These are all the books we read growing up and they are WEIRD
CHERUB was basically smut for kids
If we're being honest with ourselves, adolescence was probably the only time we were ever legitimately into reading. No matter how much your English teacher told you reading books for adults would make you a more intelligent person, you wallowed in the trash of teen fiction until one day you migrated to Made in Chelsea and later Love Island.
And why would you have read anything else? Was Hamlet a teenage spy who shagged more than you do even as an adult? Was Jane Eyre dating a Vampire? They were not, and for that reason they'll always be classic.
But has anyone ever stopped to consider how – deep down – these books were actually quite clapped? Between all the dark accounts of sexual abuse, child murder, and terrible film tie-ins, we should be more worried that these fucked up books have defined us as much as they have. Here are a few of the worst offenders:
CHERUB – Robert Muchamore
Orphaned kids get recruited to join MI5 for under 17s, then they go on missions during which they have explicitly detailed sexual encounters with local minors: That is the core concept of CHERUB. At one point the protagonist, James, then a 15-year-old boy, loses his virginity in the bath when he is set upon by a local gang leader’s daughter – an event described in a little too much depth by an author in his mid thirties.
Anything by Jacqueline Wilson
Obviously there’s enough weird shit in JW’s catalogue to fill its own article, the highlights being the homeschooled girl from a cult who falls in love with her art teacher, the baby who gets dumped in the bin, and the mum who paints her entire body white when her kids leave her.
The Inheritance Cycle (Eragon, etc) – Christopher Paolini
You read this because it was unreasonably big and you thought it made you look clever (the fourth book had 860 pages), but also because you really really wanted to be the main character, who could sword-fight, use magic, and ride a dragon. You nerd.
Alex Rider – Antony Horowitz
What if James Bond were a teenager with attitude? Meet Alex Rider, who is literally that. Each book follows a strict formula: Alex reluctantly gets roped into being a spy, lots of adults then try to kill Alex, and by page 200 Alex wins and vows never to be a spy again. The film franchise didn’t work out.
Lord of the Flies – William Golding
In which you learn why private school boys should not be running the country because they will one day burn it to the ground.
The Hunger Games – Suzanne Collins
You only managed to catch the first book before you grew out of teenage fiction and canned in reading forever, but the anti Harry Potter's success in the cinema brought you back.

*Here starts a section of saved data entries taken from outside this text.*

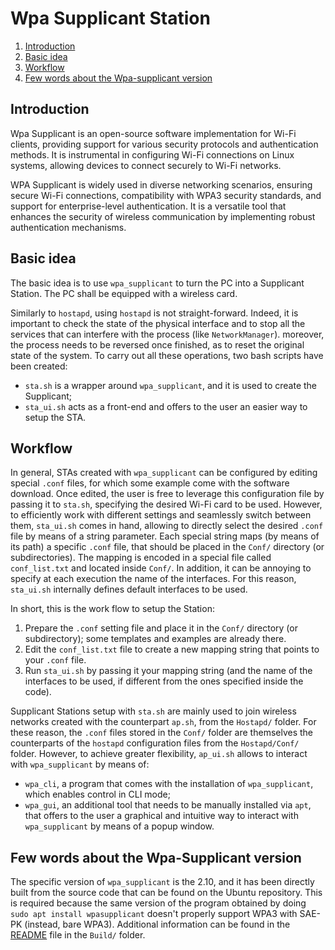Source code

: # Wpa Supplicant Station

1. [Introduction](#introduction)
2. [Basic idea](#basic-idea)
3. [Workflow](#workflow)
4. [Few words about the Wpa-supplicant version](#few-words-about-the-wpa-supplicant-version)

## Introduction

Wpa Supplicant is an open-source software implementation for Wi-Fi clients, providing support for various security protocols and authentication methods. It is instrumental in configuring Wi-Fi connections on Linux systems, allowing devices to connect securely to Wi-Fi networks.

WPA Supplicant is widely used in diverse networking scenarios, ensuring secure Wi-Fi connections, compatibility with WPA3 security standards, and support for enterprise-level authentication. It is a versatile tool that enhances the security of wireless communication by implementing robust authentication mechanisms.

## Basic idea

The basic idea is to use `wpa_supplicant` to turn the PC into a Supplicant Station.
The PC shall be equipped with a wireless card.

Similarly to `hostapd`, using `hostapd` is not straight-forward. Indeed, it is important to check the state of the physical interface and to stop all the services that can interfere with the process (like `NetworkManager`).
moreover, the process needs to be reversed once finished, as to reset the original state of the system.
To carry out all these operations, two bash scripts have been created:

- `sta.sh` is a wrapper around `wpa_supplicant`, and it is used to create the Supplicant;
- `sta_ui.sh` acts as a front-end and offers to the user an easier way to setup the STA.

## Workflow

In general, STAs created with `wpa_supplicant` can be configured by editing special `.conf` files, for which some example come with the software download.
Once edited, the user is free to leverage this configuration file by passing it to `sta.sh`, specifying the desired Wi-Fi card to be used.
However, to efficiently work with different settings and seamlessly switch between them, `sta_ui.sh` comes in hand, allowing to directly select the desired `.conf` file by means of a string parameter. Each special string maps (by means of its path) a specific `.conf` file, that should be placed in the `Conf/` directory (or subdirectories). The mapping is encoded in a special file called `conf_list.txt` and located inside `Conf/`.
In addition, it can be annoying to specify at each execution the name of the interfaces. For this reason, `sta_ui.sh` internally defines default interfaces to be used.

In short, this is the work flow to setup the Station:

1. Prepare the `.conf` setting file and place it in the `Conf/` directory (or subdirectory); some templates and examples are already there.
2. Edit the `conf_list.txt` file to create a new mapping string that points to your `.conf` file.
3. Run `sta_ui.sh` by passing it your mapping string (and the name of the interfaces to be used, if different from the ones specified inside the code).

Supplicant Stations setup with `sta.sh` are mainly used to join wireless networks created with the counterpart `ap.sh`, from the `Hostapd/` folder. For these reason, the `.conf` files stored in the `Conf/` folder are themselves the counterparts of the `hostapd` configuration files from the `Hostapd/Conf/` folder. However, to achieve greater flexibility, `ap_ui.sh` allows to interact with `wpa_supplicant` by means of:

- `wpa_cli`, a program that comes with the installation of `wpa_supplicant`, which enables control in CLI mode;
- `wpa_gui`, an additional tool that needs to be manually installed via `apt`, that offers to the user a graphical and intuitive way to interact with `wpa_supplicant` by means of a popup window.

## Few words about the Wpa-Supplicant version

The specific version of `wpa_supplicant` is the 2.10, and it has been directly built from the source code that can be found on the Ubuntu repository. This is required because the same version of the program obtained by doing `sudo apt install wpasupplicant` doesn't properly support WPA3 with SAE-PK (instead, bare WPA3). Additional information can be found in the [README](Build/README.md) file in the `Build/` folder.
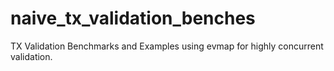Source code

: # naive_tx_validation_benches
TX Validation Benchmarks and Examples using evmap for highly concurrent validation.
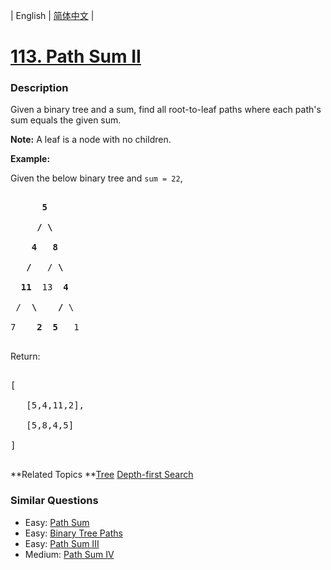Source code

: | English | [简体中文](README.md) |

# [113. Path Sum II](https://leetcode-cn.com/problems/path-sum-ii)
 ### Description
<p>Given a binary tree and a sum, find all root-to-leaf paths where each path&#39;s sum equals the given sum.</p>

<p><strong>Note:</strong>&nbsp;A leaf is a node with no children.</p>

<p><strong>Example:</strong></p>

<p>Given the below binary tree and <code>sum = 22</code>,</p>

<pre>
      <strong>5</strong>
     <strong>/ \</strong>
    <strong>4   8</strong>
   <strong>/</strong>   / <strong>\</strong>
  <strong>11</strong>  13  <strong>4</strong>
 /  <strong>\</strong>    <strong>/</strong> \
7    <strong>2</strong>  <strong>5</strong>   1
</pre>

<p>Return:</p>

<pre>
[
   [5,4,11,2],
   [5,8,4,5]
]
</pre>

**Related Topics	**[Tree](https://leetcode-cn.com/tag/tree) [Depth-first Search](https://leetcode-cn.com/tag/depth-first-search) 

### Similar Questions
 - Easy:	[Path Sum](https://leetcode-cn.com/problems/path-sum) 
 - Easy:	[Binary Tree Paths](https://leetcode-cn.com/problems/binary-tree-paths) 
 - Easy:	[Path Sum III](https://leetcode-cn.com/problems/path-sum-iii) 
 - Medium:	[Path Sum IV](https://leetcode-cn.com/problems/path-sum-iv) 
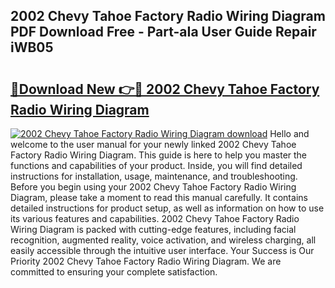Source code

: ## 2002 Chevy Tahoe Factory Radio Wiring Diagram PDF Download Free - Part-aIa User Guide Repair iWB05

# <h2><a href="http://dftkm2.blite.top/?on=2002+Chevy+Tahoe+Factory+Radio+Wiring+Diagram">🔗Download New 👉🔴 2002 Chevy Tahoe Factory Radio Wiring Diagram</a></h2>

[![2002 Chevy Tahoe Factory Radio Wiring Diagram download](https://i.imgur.com/lujVjoI.png)](http://dftkm2.blite.top/?on=2002+Chevy+Tahoe+Factory+Radio+Wiring+Diagram)
Hello and welcome to the user manual for your newly linked 2002 Chevy Tahoe Factory Radio Wiring Diagram. This guide is here to help you master the functions and capabilities of your product. Inside, you will find detailed instructions for installation, usage, maintenance, and troubleshooting. Before you begin using your 2002 Chevy Tahoe Factory Radio Wiring Diagram, please take a moment to read this manual carefully. It contains detailed instructions for product setup, as well as information on how to use its various features and capabilities. 2002 Chevy Tahoe Factory Radio Wiring Diagram is packed with cutting-edge features, including facial recognition, augmented reality, voice activation, and wireless charging, all easily accessible through the intuitive user interface. Your Success is Our Priority 2002 Chevy Tahoe Factory Radio Wiring Diagram. We are committed to ensuring your complete satisfaction.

The trilogy focussed on the concept of children violently murdering each other in gory death matches for the amusement of the populace. Either it was a sizzling hot take on our obsession with reality TV, or a worryingly accurate foresight into Fornite’s eventual rise to ubiquity.
Harry Potter – J.K. Rowling
Truth be told, these books were lit beyond belief and roughly half the other books on this list are heavily inspired by them. You can take pride in the fact that you were smack dab in the middle of the intended age bracket during that magical time when the books were coming out, but you cannot take pride in revisiting these books in your adulthood. We’ve spoken before about the weirdos who think otherwise, and the results are not pretty.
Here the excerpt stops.